Giving Birth to My Child with Down Syndrome
During my pregnancy with Elyse, I went through a range of emotions. I was grieving the loss of the typical baby I was expecting.
But once I held newborn Elyse in my arms, her tiny finger curled around my pinkie finger and I inhaled her milky scent, I saw she was everything a baby should be. Her adorableness contrasted with the negative images I held in my head about disability. And two things could not be true at once: I couldn’t both love my daughter and be sad that she was here. So, I chose love. I began to interrogate all the negative feelings I’d been wrestling with after conceiving a child with Down syndrome. Where did those feelings come from?
Lack of Representation is Ableism
When Elyse was still a baby, I took her to my local bookstore to search for a book written by a Canadian young mom like me who had given birth to a baby with Down syndrome. I was looking to learn from the experience of another parent. Not only did that book not exist (on the shelves or online), but there were no books about Down syndrome in that entire bookstore (and it was huge). The absence of books on the shelves spoke to me about how society treats individuals with Down syndrome and disability—like they’re invisible. I felt like nobody cared.
This is one simple example of what societal ableism looks like. A lack of representation is ableism.
Lived Experience and the Importance of Self-Advocacy
Learning and unpacking the ways I’ve internalized ableism is an ongoing process, but I know that if society is going to change its perceptions of people with Down syndrome like my daughter, then that change needs to begin with me.

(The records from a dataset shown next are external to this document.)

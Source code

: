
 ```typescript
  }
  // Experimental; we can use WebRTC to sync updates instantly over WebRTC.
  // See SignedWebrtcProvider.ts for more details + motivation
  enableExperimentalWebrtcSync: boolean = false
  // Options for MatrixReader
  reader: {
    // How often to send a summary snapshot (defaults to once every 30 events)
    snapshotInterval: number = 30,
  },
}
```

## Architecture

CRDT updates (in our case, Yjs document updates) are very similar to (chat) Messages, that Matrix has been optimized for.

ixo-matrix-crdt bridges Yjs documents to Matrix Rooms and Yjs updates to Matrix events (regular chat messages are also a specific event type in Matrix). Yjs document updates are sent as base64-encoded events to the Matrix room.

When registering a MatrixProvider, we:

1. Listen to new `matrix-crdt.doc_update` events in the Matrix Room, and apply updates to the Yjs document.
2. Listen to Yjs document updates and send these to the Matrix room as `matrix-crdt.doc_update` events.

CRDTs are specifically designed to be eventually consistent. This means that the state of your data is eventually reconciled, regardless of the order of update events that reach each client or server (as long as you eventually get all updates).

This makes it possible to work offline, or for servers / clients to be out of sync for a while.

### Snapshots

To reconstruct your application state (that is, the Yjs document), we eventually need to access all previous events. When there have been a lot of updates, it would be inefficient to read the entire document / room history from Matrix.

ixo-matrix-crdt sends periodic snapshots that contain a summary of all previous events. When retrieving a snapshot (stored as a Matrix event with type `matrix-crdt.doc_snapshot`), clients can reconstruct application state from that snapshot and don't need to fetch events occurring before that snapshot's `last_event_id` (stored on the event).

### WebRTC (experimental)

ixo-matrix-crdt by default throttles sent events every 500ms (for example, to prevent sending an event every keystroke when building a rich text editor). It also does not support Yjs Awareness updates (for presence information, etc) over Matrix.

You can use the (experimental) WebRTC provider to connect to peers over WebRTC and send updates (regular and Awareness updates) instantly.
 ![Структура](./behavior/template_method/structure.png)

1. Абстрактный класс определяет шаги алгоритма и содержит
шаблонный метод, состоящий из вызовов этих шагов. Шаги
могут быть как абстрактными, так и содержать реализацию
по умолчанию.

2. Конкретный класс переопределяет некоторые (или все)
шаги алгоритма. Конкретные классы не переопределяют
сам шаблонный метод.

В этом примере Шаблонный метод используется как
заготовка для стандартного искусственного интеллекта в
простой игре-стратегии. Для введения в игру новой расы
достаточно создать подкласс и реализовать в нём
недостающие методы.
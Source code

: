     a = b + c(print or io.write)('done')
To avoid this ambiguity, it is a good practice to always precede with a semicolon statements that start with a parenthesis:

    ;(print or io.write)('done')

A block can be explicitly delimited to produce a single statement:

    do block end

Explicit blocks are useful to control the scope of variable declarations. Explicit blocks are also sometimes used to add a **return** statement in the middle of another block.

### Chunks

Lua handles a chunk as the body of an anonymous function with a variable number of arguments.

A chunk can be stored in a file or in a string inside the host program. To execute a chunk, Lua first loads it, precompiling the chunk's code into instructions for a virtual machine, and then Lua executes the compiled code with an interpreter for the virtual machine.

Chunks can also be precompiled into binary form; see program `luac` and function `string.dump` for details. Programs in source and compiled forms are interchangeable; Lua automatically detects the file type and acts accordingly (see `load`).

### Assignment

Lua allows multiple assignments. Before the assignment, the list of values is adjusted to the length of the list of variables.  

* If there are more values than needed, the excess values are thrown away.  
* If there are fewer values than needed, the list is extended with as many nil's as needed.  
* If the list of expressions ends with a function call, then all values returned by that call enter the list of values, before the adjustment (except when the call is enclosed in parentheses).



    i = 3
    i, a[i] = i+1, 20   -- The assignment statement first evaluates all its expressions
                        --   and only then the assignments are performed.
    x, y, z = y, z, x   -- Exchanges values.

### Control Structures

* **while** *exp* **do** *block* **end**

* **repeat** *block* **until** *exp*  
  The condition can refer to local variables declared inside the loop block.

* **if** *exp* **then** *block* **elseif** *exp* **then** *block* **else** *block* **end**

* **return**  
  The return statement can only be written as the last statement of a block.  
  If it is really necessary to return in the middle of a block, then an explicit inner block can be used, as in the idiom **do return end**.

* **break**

In 2015, when Elyse was still a toddler, I attended the World Down Syndrome Congress in Chennai, India, with the intention of bringing back information that would help other families and individuals with Down syndrome in my community. I’m going to save every last one of those babies with Down syndrome, I thought. This is an ableist, saviour mentality.
“We Deserve to Live”
At the conference, I was ushered into a session where South African Sheri Brynard, the world’s first qualified teacher with Down syndrome, was speaking; she had been named South Africa’s Woman of the Year that year. She talked about her life with poignancy and grace. She joked about the boys who used to tease her on the school playground, and said she would threaten to “give them her Down syndrome” and “that shut them up.” The audience laughed. But it was the moment when she spoke about the value of her own life that gave me chills. She was small in stature, but her voice was fierce when she said, “People like me are aborted. We deserve to live.” Up until that point, I had no idea that a person with Down syndrome could advocate for their own life like that. I thought I was the one there to learn who was going to go back and help people with Down syndrome, but it was Brynard, a woman with Down syndrome, who had so much more to teach me in that moment than I ever had to teach her. I learned that people with lived experience, self-advocates, are the experts on their reality, and that individuals with Down syndrome don’t need to be saved, they need to be supported and listened to.
Becoming an Ally
Elyse is now 12 years old, and she is the middle child of three girls. It took me 11 years, but I wrote the book that I needed all those years ago, about being a parent to a child with Down syndrome, that was absent from the shelf. I wrote I Don’t Do Disability And Other Lies I’ve Told Myself not to tell my daughter’s story—she will do that in her own way when she’s ready—but to share my story as her mother. I am writing to make myself and my daughter seen, and to confront my own ableism. I am writing to reclaim the narratives on disability parenting and to share my lived experience and true and accurate representations of people with disabilities and those who parent them on the page.
That is what being an ally looks like.